PROBLEM DESCRIPTION: Lines with "that": report how many there are in the listing below, giving the number and nothing else.
*** SOURCE MATERIAL Section Begins ***
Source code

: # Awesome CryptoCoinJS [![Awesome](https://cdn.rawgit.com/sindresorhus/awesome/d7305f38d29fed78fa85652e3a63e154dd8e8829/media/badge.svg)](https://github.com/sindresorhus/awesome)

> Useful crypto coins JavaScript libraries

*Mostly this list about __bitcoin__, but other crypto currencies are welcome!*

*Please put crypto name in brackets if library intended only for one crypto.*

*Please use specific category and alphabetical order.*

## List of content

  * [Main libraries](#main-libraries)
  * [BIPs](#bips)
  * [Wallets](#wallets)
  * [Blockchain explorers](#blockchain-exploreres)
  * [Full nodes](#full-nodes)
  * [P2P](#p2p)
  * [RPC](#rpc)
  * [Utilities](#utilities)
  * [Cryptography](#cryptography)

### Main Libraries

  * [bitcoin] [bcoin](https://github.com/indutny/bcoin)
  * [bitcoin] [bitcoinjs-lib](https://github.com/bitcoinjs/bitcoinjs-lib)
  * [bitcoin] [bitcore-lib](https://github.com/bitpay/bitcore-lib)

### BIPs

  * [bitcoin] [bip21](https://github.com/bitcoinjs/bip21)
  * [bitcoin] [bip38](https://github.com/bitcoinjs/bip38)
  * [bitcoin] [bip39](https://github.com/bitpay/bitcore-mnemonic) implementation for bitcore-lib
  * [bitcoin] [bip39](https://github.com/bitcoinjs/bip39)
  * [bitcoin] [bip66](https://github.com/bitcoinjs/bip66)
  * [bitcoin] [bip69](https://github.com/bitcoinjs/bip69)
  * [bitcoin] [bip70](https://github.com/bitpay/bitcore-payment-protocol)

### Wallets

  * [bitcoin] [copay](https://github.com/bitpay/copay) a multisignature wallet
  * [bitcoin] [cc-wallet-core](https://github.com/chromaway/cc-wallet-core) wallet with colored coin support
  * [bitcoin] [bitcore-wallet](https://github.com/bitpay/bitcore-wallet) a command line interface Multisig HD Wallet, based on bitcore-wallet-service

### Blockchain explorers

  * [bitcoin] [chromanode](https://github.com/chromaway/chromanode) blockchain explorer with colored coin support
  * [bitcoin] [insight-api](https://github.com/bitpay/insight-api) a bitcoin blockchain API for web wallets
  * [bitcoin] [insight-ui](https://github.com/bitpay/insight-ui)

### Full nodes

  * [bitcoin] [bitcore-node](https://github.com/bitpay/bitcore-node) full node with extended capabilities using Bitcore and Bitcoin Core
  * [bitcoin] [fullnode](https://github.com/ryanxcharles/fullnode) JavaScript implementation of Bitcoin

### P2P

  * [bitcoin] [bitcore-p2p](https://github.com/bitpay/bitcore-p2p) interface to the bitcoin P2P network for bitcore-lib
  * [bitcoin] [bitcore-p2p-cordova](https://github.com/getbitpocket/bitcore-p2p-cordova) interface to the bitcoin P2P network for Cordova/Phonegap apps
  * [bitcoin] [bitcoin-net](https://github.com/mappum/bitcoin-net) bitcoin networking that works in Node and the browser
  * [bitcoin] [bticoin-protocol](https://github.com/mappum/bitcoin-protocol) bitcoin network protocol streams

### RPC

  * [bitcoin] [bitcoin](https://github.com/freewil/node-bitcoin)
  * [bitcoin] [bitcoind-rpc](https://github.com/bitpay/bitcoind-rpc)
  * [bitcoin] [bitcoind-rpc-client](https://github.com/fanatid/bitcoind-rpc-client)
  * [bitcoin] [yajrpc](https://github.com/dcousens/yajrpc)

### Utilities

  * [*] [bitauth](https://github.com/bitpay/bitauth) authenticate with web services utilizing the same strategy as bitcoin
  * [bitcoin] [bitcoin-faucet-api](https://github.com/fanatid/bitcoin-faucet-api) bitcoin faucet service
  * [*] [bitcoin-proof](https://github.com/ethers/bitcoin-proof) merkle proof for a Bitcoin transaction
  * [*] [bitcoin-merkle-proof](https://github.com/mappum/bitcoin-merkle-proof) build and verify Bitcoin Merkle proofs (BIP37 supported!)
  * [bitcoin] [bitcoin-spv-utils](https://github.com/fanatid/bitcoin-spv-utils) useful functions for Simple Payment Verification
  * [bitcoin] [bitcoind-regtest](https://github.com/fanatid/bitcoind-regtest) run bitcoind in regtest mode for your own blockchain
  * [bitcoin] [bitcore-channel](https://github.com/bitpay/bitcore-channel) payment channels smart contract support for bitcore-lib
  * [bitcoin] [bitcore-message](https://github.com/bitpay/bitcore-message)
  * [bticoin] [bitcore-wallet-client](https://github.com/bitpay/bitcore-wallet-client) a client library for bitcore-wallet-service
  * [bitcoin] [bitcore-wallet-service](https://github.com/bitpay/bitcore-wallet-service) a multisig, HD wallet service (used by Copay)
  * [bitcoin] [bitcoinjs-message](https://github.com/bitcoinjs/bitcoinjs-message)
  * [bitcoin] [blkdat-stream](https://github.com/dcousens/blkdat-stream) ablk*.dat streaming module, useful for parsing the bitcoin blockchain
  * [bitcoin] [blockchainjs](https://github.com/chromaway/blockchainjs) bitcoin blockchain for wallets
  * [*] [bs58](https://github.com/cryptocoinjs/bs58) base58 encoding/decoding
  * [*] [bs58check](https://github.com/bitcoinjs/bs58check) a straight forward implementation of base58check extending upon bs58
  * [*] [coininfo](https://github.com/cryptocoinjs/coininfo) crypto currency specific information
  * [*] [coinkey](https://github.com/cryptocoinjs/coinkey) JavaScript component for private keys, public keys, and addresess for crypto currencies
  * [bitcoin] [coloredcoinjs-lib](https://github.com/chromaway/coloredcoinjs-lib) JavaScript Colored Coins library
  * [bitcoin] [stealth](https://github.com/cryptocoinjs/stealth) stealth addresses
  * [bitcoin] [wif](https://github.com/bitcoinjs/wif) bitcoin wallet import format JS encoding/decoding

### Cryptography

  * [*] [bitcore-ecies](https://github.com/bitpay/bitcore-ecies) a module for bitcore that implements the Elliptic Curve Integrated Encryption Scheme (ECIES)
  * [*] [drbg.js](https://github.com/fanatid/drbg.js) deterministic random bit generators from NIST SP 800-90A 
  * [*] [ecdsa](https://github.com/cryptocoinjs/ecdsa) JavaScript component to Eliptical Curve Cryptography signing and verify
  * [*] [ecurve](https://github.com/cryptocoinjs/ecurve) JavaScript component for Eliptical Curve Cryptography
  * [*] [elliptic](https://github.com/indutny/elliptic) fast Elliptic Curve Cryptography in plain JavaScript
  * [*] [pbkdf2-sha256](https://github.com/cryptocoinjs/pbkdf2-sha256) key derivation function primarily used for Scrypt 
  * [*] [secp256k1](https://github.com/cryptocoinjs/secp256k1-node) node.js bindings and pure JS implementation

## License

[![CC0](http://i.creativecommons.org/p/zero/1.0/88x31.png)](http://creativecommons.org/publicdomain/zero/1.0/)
*** SOURCE MATERIAL Section Ends ***
ANSWER SPACE: 2